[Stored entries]
====
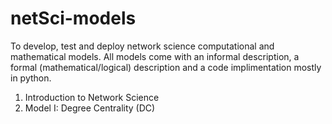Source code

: # netSci-models
To develop, test and deploy network science computational and mathematical models. All models come with an informal description, a formal (mathematical/logical) description and a code implimentation mostly in python.

1. Introduction to Network Science
2. Model I: Degree Centrality (DC)

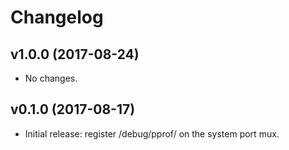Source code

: # Changelog

## v1.0.0 (2017-08-24)

- No changes.

## v0.1.0 (2017-08-17)

- Initial release: register /debug/pprof/ on the system port mux.
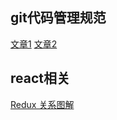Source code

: ## git代码管理规范
[文章1](https://www.jianshu.com/p/74268bf8c270)
[文章2](http://www.ruanyifeng.com/blog/2015/08/git-use-process.html)

## react相关
[Redux 关系图解](https://segmentfault.com/a/1190000011473973)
====
PROBLEM DETAILS> Copy out all the data exactly. The images should not appear in the copy.

RESULT OF THIS EXERCISE>
Source code

: # netSci-models
To develop, test and deploy network science computational and mathematical models. All models come with an informal description, a formal (mathematical/logical) description and a code implimentation mostly in python.

1. Introduction to Network Science
2. Model I: Degree Centrality (DC)

Source code

: # Changelog

## v1.0.0 (2017-08-24)

- No changes.

## v0.1.0 (2017-08-17)

- Initial release: register /debug/pprof/ on the system port mux.
Source code

: ## git代码管理规范
[文章1](https://www.jianshu.com/p/74268bf8c270)
[文章2](http://www.ruanyifeng.com/blog/2015/08/git-use-process.html)

## react相关
[Redux 关系图解](https://segmentfault.com/a/1190000011473973)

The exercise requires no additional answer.